Despite the funny name, a chef de mission traditionally dishes out handshakes, not meals. For his role in London 2012, Mark Tewksbury actually cooks.

The food – curried sweet potato casseroles and vegan fajitas served to medal hopefuls at his Calgary home – is just one way the three-time Olympic medalist has tried to redefine the role of chef de mission for Team Canada.

"It's really nebulous, ambiguous. Like, what is it?" he said of the job in a recent interview. "I think the most important part for me has been the sport piece, to be accessible and credible to the athletes, and I think that is unique."

The Tewksbury version of a chef de mission is more cheerleader than administrator, role model than figurehead.

As "chef Mark" on Twitter, he reaches out to Canadian athletes with encouraging tweets. He has hopscotched the country meeting divers and boxers at qualifying events. When medal favourites have sent him e-mails saying, "I'm not feeling my mojo," he's shared strategies that gave him the edge in 1992, when he won Olympic gold in the 100-metre backstroke.

Athletes seem to be feeling the shift.

"I'm almost jealous that I'm not competing at these Games, because I want Mark to be my chef de mission," said gymnast Kyle Shewfelt, gold medalist in the floor exercise in 2004.

"He's upped the ante. Because a lot of time the chef de mission … goes to all the meetings. But Mark is really engaged, he's involved, he's a part of the team."

Tewksbury has spent 24 years distilling his Olympic moments into life lessons. Shortly after winning a silver medal in a relay in 1988, he began speaking to Alberta schoolchildren because he had not much else to fill his time. Two years later, he fielded a six-figure speaking contract from a financial company, and shortly after the Barcelona Games, he co-founded a motivational speaking company, The Great Traits.
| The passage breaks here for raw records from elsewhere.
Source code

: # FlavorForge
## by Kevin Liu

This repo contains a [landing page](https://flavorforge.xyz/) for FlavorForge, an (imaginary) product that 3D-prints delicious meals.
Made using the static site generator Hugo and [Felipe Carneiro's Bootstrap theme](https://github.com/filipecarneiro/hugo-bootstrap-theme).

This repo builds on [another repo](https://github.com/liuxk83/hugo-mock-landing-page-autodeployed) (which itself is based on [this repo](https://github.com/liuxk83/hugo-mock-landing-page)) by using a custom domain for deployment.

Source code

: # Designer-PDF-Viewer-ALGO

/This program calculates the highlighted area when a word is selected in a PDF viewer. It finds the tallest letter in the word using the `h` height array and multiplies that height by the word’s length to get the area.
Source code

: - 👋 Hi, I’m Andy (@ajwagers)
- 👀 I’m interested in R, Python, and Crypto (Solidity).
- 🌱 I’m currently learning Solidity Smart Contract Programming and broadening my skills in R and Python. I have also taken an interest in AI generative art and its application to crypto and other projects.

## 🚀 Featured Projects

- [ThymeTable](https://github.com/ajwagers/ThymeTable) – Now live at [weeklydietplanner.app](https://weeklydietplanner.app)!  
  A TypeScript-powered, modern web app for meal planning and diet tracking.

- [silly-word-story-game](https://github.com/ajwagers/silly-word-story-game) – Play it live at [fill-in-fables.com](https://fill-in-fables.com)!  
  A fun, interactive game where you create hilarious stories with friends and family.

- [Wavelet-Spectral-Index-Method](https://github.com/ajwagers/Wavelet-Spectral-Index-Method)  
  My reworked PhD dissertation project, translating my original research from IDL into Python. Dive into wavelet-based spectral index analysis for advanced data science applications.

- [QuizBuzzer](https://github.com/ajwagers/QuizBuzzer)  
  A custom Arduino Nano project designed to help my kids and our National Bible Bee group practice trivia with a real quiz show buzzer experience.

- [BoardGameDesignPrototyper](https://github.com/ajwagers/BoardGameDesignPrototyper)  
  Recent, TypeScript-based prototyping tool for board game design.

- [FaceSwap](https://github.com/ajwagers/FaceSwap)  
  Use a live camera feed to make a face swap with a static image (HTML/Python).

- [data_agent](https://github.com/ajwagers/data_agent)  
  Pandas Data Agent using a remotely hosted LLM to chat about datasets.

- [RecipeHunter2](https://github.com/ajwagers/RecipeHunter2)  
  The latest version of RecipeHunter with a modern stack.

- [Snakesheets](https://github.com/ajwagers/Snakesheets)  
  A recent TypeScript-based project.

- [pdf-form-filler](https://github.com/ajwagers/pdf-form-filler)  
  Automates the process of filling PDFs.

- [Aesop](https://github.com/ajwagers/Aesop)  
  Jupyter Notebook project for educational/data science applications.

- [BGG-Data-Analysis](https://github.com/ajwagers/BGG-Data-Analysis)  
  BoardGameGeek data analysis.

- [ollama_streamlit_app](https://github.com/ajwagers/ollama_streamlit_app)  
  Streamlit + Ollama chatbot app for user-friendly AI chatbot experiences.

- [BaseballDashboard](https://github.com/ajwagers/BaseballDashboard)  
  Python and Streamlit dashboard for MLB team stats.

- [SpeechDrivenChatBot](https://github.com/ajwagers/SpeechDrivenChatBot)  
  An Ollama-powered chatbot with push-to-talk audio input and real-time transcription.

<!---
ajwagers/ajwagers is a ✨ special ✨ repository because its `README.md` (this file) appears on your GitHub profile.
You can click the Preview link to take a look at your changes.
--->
The mentor role seems to come naturally.

"He's been a mentor of mine since, like, six hours after I won my second gold," Marnie McBean, a three-time Olympic gold medalist rower, said with a laugh. She met the then-24-year-old Tewksbury shortly after he won gold.
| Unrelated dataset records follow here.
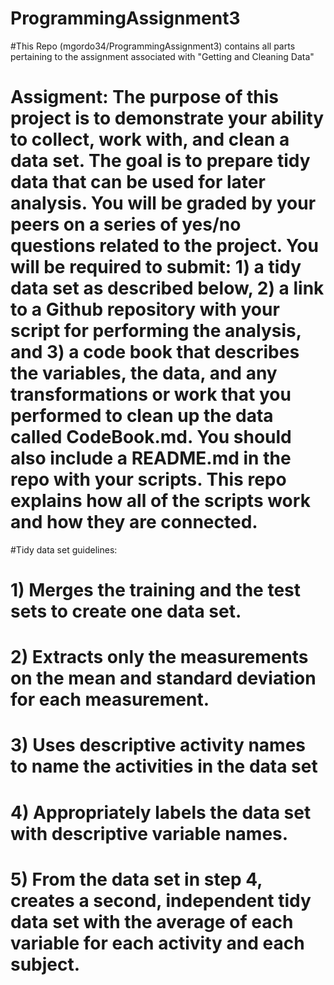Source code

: # ProgrammingAssignment3

#This Repo (mgordo34/ProgrammingAssignment3) contains all parts pertaining to the assignment associated with "Getting and Cleaning Data"
# Assigment: The purpose of this project is to demonstrate your ability to collect, work with, and clean a data set. The goal is to prepare tidy data that can be used for later analysis. You will be graded by your peers on a series of yes/no questions related to the project. You will be required to submit: 1) a tidy data set as described below, 2) a link to a Github repository with your script for performing the analysis, and 3) a code book that describes the variables, the data, and any transformations or work that you performed to clean up the data called CodeBook.md. You should also include a README.md in the repo with your scripts. This repo explains how all of the scripts work and how they are connected.

#Tidy data set guidelines:

# 1) Merges the training and the test sets to create one data set.
# 2) Extracts only the measurements on the mean and standard deviation for each measurement.
# 3) Uses descriptive activity names to name the activities in the data set
# 4) Appropriately labels the data set with descriptive variable names.
# 5) From the data set in step 4, creates a second, independent tidy data set with the average of each variable for each activity and each subject.
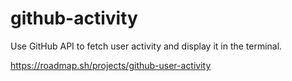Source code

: # github-activity
Use GitHub API to fetch user activity and display it in the terminal.

https://roadmap.sh/projects/github-user-activity
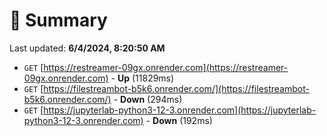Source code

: # 📖 Summary
Last updated: **6/4/2024, 8:20:50 AM**

- `GET` [https://restreamer-09gx.onrender.com](https://restreamer-09gx.onrender.com) - **Up** (11829ms)
- `GET` [https://filestreambot-b5k6.onrender.com/](https://filestreambot-b5k6.onrender.com/) - **Down** (294ms)
- `GET` [https://jupyterlab-python3-12-3.onrender.com](https://jupyterlab-python3-12-3.onrender.com) - **Down** (192ms)
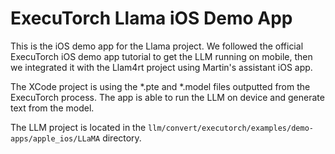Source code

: # ExecuTorch Llama iOS Demo App

This is the iOS demo app for the Llama project. We followed the official ExecuTorch iOS demo app tutorial to get the LLM running on mobile, then we integrated it with the Llam4rt project using Martin's assistant iOS app.

The XCode project is using the *.pte and *.model files outputted from the ExecuTorch process. The app is able to run the LLM on device and generate text from the model.

The LLM project is located in the `llm/convert/executorch/examples/demo-apps/apple_ios/LLaMA` directory.
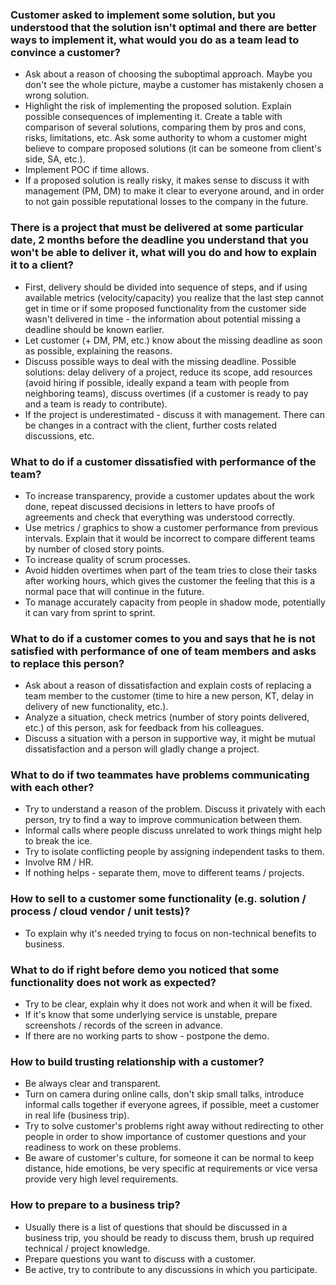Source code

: ### Customer asked to implement some solution, but you understood that the solution isn't optimal and there are better ways to implement it, what would you do as a team lead to convince a customer?
* Ask about a reason of choosing the suboptimal approach. Maybe you don't see the whole picture, maybe a customer has mistakenly chosen a wrong solution.
* Highlight the risk of implementing the proposed solution. Explain possible consequences of implementing it. Create a table with comparison of several solutions, comparing them by pros and cons, risks, limitations, etc. Ask some authority to whom a customer might believe to compare proposed solutions (it can be someone from client's side, SA, etc.).
* Implement POC if time allows.
* If a proposed solution is really risky, it makes sense to discuss it with management (PM, DM) to make it clear to everyone around, and in order to not gain possible reputational losses to the company in the future.

### There is a project that must be delivered at some particular date, 2 months before the deadline you understand that you won't be able to deliver it, what will you do and how to explain it to a client?
* First, delivery should be divided into sequence of steps, and if using available metrics (velocity/capacity) you realize that the last step cannot get in time or if some proposed functionality from the customer side wasn't delivered in time - the information about potential missing a deadline should be known earlier.
* Let customer (+ DM, PM, etc.) know about the missing deadline as soon as possible, explaining the reasons.
* Discuss possible ways to deal with the missing deadline. Possible solutions: delay delivery of a project, reduce its scope, add resources (avoid hiring if possible, ideally expand a team with people from neighboring teams), discuss overtimes (if a customer is ready to pay and a team is ready to contribute).
* If the project is underestimated - discuss it with management. There can be changes in a contract with the client, further costs related discussions, etc.

### What to do if a customer dissatisfied with performance of the team?
* To increase transparency, provide a customer updates about the work done, repeat discussed decisions in letters to have proofs of agreements and check that everything was understood correctly.
* Use metrics / graphics to show a customer performance from previous intervals. Explain that it would be incorrect to compare different teams by number of closed story points.
* To increase quality of scrum processes.
* Avoid hidden overtimes when part of the team tries to close their tasks after working hours, which gives the customer the feeling that this is a normal pace that will continue in the future.
* To manage accurately capacity from people in shadow mode, potentially it can vary from sprint to sprint.

### What to do if a customer comes to you and says that he is not satisfied with performance of one of team members and asks to replace this person?
* Ask about a reason of dissatisfaction and explain costs of replacing a team member to the customer (time to hire a new person, KT, delay in delivery of new functionality, etc.).
* Analyze a situation, check metrics (number of story points delivered, etc.) of this person, ask for feedback from his colleagues.
* Discuss a situation with a person in supportive way, it might be mutual dissatisfaction and a person will gladly change a project.

### What to do if two teammates have problems communicating with each other?
* Try to understand a reason of the problem. Discuss it privately with each person, try to find a way to improve communication between them.
* Informal calls where people discuss unrelated to work things might help to break the ice.
* Try to isolate conflicting people by assigning independent tasks to them.
* Involve RM / HR.
* If nothing helps - separate them, move to different teams / projects.

### How to sell to a customer some functionality (e.g. solution / process / cloud vendor / unit tests)?
* To explain why it's needed trying to focus on non-technical benefits to business.

### What to do if right before demo you noticed that some functionality does not work as expected?
* Try to be clear, explain why it does not work and when it will be fixed.
* If it's know that some underlying service is unstable, prepare screenshots / records of the screen in advance.
* If there are no working parts to show - postpone the demo.

### How to build trusting relationship with a customer?
* Be always clear and transparent.
* Turn on camera during online calls, don't skip small talks, introduce informal calls together if everyone agrees, if possible, meet a customer in real life (business trip).
* Try to solve customer's problems right away without redirecting to other people in order to show importance of customer questions and your readiness to work on these problems.
* Be aware of customer's culture, for someone it can be normal to keep distance, hide emotions, be very specific at requirements or vice versa provide very high level requirements.

### How to prepare to a business trip?
* Usually there is a list of questions that should be discussed in a business trip, you should be ready to discuss them, brush up required technical / project knowledge.
* Prepare questions you want to discuss with a customer.
* Be active, try to contribute to any discussions in which you participate.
"I was telling a story," McBean said, "and I swore, and he was like, 'Wow.' He was teasing me. And he said, 'You're an Olympic champion and you swear?' I started realizing, and it still took a while to sink in, that I was going to be seen as a role model and I was going to have to think about things differently."

Chefs de mission are typically administrative types, so Tewksbury's appointment – along with that of former Crazy Canuck ski racer Steve Podborski for the 2014 Winter Games – signals the Canadian Olympic Committee is looking for the role to evolve into something more athlete-centred. (Other teams are moving in the same direction, although not always with good results. Last year, former U.S. Olympic gymnast Peter Vidmar resigned as chef de mission for the London Olympics after his efforts against same-sex marriage drew negative attention from athletes and gay-rights activists.)
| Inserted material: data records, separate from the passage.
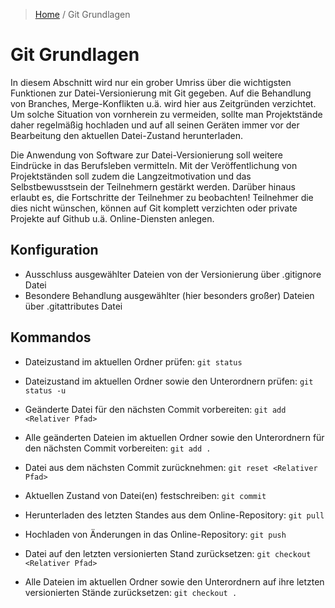 > [Home](../README.md) / Git Grundlagen

# Git Grundlagen

In diesem Abschnitt wird nur ein grober Umriss über die wichtigsten Funktionen zur Datei-Versionierung mit Git gegeben. Auf die Behandlung von Branches, Merge-Konflikten u.ä. wird hier aus Zeitgründen verzichtet. Um solche Situation von vornherein zu vermeiden, sollte man Projektstände daher regelmäßig hochladen und auf all seinen Geräten immer vor der Bearbeitung den aktuellen Datei-Zustand herunterladen.

Die Anwendung von Software zur Datei-Versionierung soll weitere Eindrücke in das Berufsleben vermitteln. Mit der Veröffentlichung von Projektständen soll zudem die Langzeitmotivation und das Selbstbewusstsein der Teilnehmern gestärkt werden. Darüber hinaus erlaubt es, die Fortschritte der Teilnehmer zu beobachten! Teilnehmer die dies nicht wünschen, können auf Git komplett verzichten oder private Projekte auf Github u.ä. Online-Diensten anlegen.

## Konfiguration
- Ausschluss ausgewählter Dateien von der Versionierung über .gitignore Datei
- Besondere Behandlung ausgewählter (hier besonders großer) Dateien über .gitattributes Datei

## Kommandos
- Dateizustand im aktuellen Ordner prüfen: `git status`
- Dateizustand im aktuellen Ordner sowie den Unterordnern prüfen: `git status -u`
- Geänderte Datei für den nächsten Commit vorbereiten: `git add <Relativer Pfad>`
- Alle geänderten Dateien im aktuellen Ordner sowie den Unterordnern für den nächsten Commit vorbereiten: `git add .`
- Datei aus dem nächsten Commit zurücknehmen: `git reset <Relativer Pfad>`

- Aktuellen Zustand von Datei(en) festschreiben: `git commit`
- Herunterladen des letzten Standes aus dem Online-Repository: `git pull`
- Hochladen von Änderungen in das Online-Repository: `git push`
- Datei auf den letzten versionierten Stand zurücksetzen: `git checkout <Relativer Pfad>`
- Alle Dateien im aktuellen Ordner sowie den Unterordnern auf ihre letzten versionierten Stände zurücksetzen: `git checkout .`
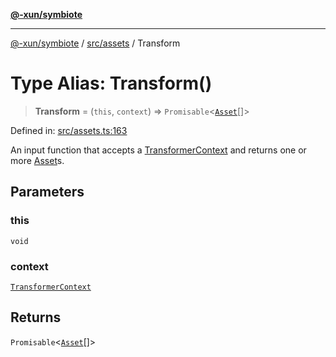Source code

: [**@-xun/symbiote**](../../../README.md)

***

[@-xun/symbiote](../../../README.md) / [src/assets](../README.md) / Transform

# Type Alias: Transform()

> **Transform** = (`this`, `context`) => `Promisable`\<[`Asset`](Asset.md)[]\>

Defined in: [src/assets.ts:163](https://github.com/Xunnamius/symbiote/blob/eabdf496b63a01bba079125634c7ec566eb20891/src/assets.ts#L163)

An input function that accepts a [TransformerContext](TransformerContext.md) and returns one
or more [Asset](Asset.md)s.

## Parameters

### this

`void`

### context

[`TransformerContext`](TransformerContext.md)

## Returns

`Promisable`\<[`Asset`](Asset.md)[]\>

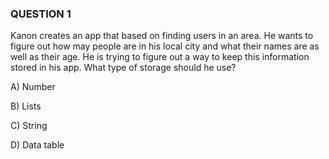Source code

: ### QUESTION 1

Kanon creates an app that based on finding users in an area. He wants to figure out how may people are in his local city and  what their names are as well as their age. He is trying to figure out a way to keep this information stored in his app. What type of storage should he use?

A) Number

B) Lists

C) String

D) Data table
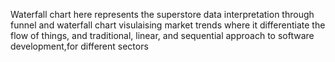 Waterfall chart here represents the superstore data interpretation through funnel and waterfall chart visulaising market trends where it differentiate the flow of things, and traditional, linear, and sequential approach to software development,for different sectors
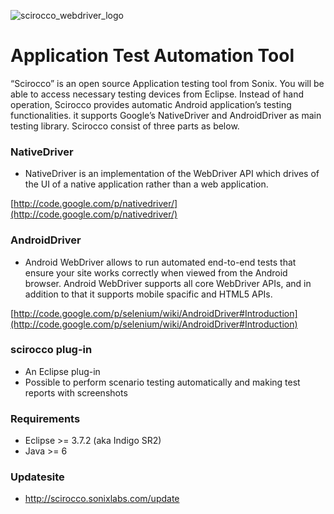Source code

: ![scirocco_webdriver_logo](https://www.scirocco-cloud.com/images/scirocco_webdriver_logo.png)

# Application Test Automation Tool

“Scirocco” is an open source Application testing tool from Sonix. You will be able to access necessary testing devices from Eclipse. Instead of hand operation, Scirocco provides automatic Android application’s testing functionalities. it supports Google’s NativeDriver and AndroidDriver as main testing library.
Scirocco consist of three parts as below.

### NativeDriver

* NativeDriver is an implementation of the WebDriver API which drives of the UI of a native application rather than a web application.

[http://code.google.com/p/nativedriver/](http://code.google.com/p/nativedriver/)

### AndroidDriver

* Android WebDriver allows to run automated end-to-end tests that ensure your site works correctly when viewed from the Android browser. Android WebDriver supports all core WebDriver APIs, and in addition to that it supports mobile spacific and HTML5 APIs. 

[http://code.google.com/p/selenium/wiki/AndroidDriver#Introduction](http://code.google.com/p/selenium/wiki/AndroidDriver#Introduction)

### scirocco plug-in

* An Eclipse plug-in
* Possible to perform scenario testing automatically and making test
reports with screenshots

### Requirements

* Eclipse >= 3.7.2 (aka Indigo SR2)
* Java >= 6

### Updatesite

* http://scirocco.sonixlabs.com/update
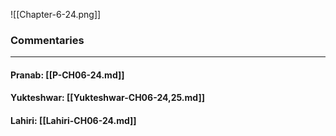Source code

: ![[Chapter-6-24.png]]

### Commentaries

---

#### Pranab: [[P-CH06-24.md]]

#### Yukteshwar: [[Yukteshwar-CH06-24,25.md]]

#### Lahiri: [[Lahiri-CH06-24.md]]

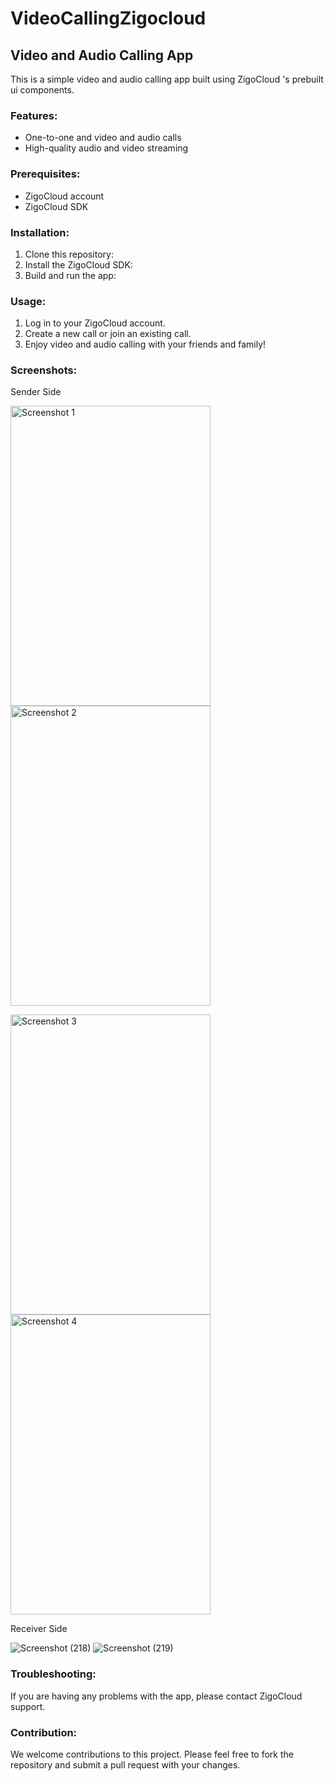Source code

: # VideoCallingZigocloud

## Video and Audio Calling App

This is a simple video and audio calling app built using ZigoCloud 's prebuilt ui components.

### Features:

* One-to-one and video and audio calls
* High-quality audio and video streaming

### Prerequisites:

* ZigoCloud account
* ZigoCloud SDK

### Installation:

1. Clone this repository: 
2. Install the ZigoCloud SDK:
3. Build and run the app:

### Usage:

1. Log in to your ZigoCloud account.
2. Create a new call or join an existing call.
3. Enjoy video and audio calling with your friends and family!
### Screenshots:

<h>Sender Side</h>
<p>
<img src="https://github.com/Yashendra25/VideoCallingZigocloud/assets/100985842/ab489a68-dd89-44db-9f93-8dcc0ce22a73" width ="320px" height="480px" alt="Screenshot 1">
<img src="https://github.com/Yashendra25/VideoCallingZigocloud/assets/100985842/64abeac5-6659-49b9-ac33-68f8a158312b" width ="320px" height="480px" alt="Screenshot 2">
</p>

<p>
<img src="https://github.com/Yashendra25/VideoCallingZigocloud/assets/100985842/d4d8a391-c74f-49d9-b68f-20d9e1043412" width ="320px" height="480px" alt="Screenshot 3">
<img src="https://github.com/Yashendra25/VideoCallingZigocloud/assets/100985842/73424e4f-77c2-4054-915e-88ff5ef02abb" width ="320px" height="480px" alt="Screenshot 4">
</p>

<h>Receiver Side</h>

![Screenshot (218)](https://github.com/Yashendra25/VideoCallingZigocloud/assets/100985842/6f6265f2-dfc3-4147-b586-5a555d1b7e02)
![Screenshot (219)](https://github.com/Yashendra25/VideoCallingZigocloud/assets/100985842/56ecb99e-d3ca-4c76-99d2-e38928ae0f1e)

### Troubleshooting:

If you are having any problems with the app, please contact ZigoCloud support.

### Contribution:

We welcome contributions to this project. Please feel free to fork the repository and submit a pull request with your changes.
Tewksbury has clashed with International Olympic Committee officials in the past, alleging corruption, but politics is something he hopes to avoid, said Debbie Muir, a synchronized swimming coach who mentored Tewksbury before Barcelona and co-founded The Great Traits with him.

"Where it works for him is that he's not really involved at a political level," she said of the chef role. "He's involved in the trenches level [with] the athletes. … He's down at a place where he probably has very, very little influence at all over what happens at the IOC, and probably doesn't even want to go down that path."

In London, Tewksbury will have his own support team. His partner, Rob Mabee, an art gallery director, will be attending his first Olympics. Four years ago, the pair were set up by a mutual friend. Mabee knew of Tewksbury's athletic career, but not that the swimmer had had a crush on him 20 years earlier.(Mabee was in a relationship at the time). Today, they both wear a silver band around their wrists as a symbol of their commitment to each other.

"I'm kind of going a million miles an hour, and he's the rock and he's just solid," Tewksbury said. "I needed that balance. I didn't know how much I needed it."

In London, Tewksbury will be the point person for the COC should there be any calamity. Otherwise, he plans to put his digs inside the athletes' village to good use and lend an ear to any athlete who needs to talk to someone who's been there before.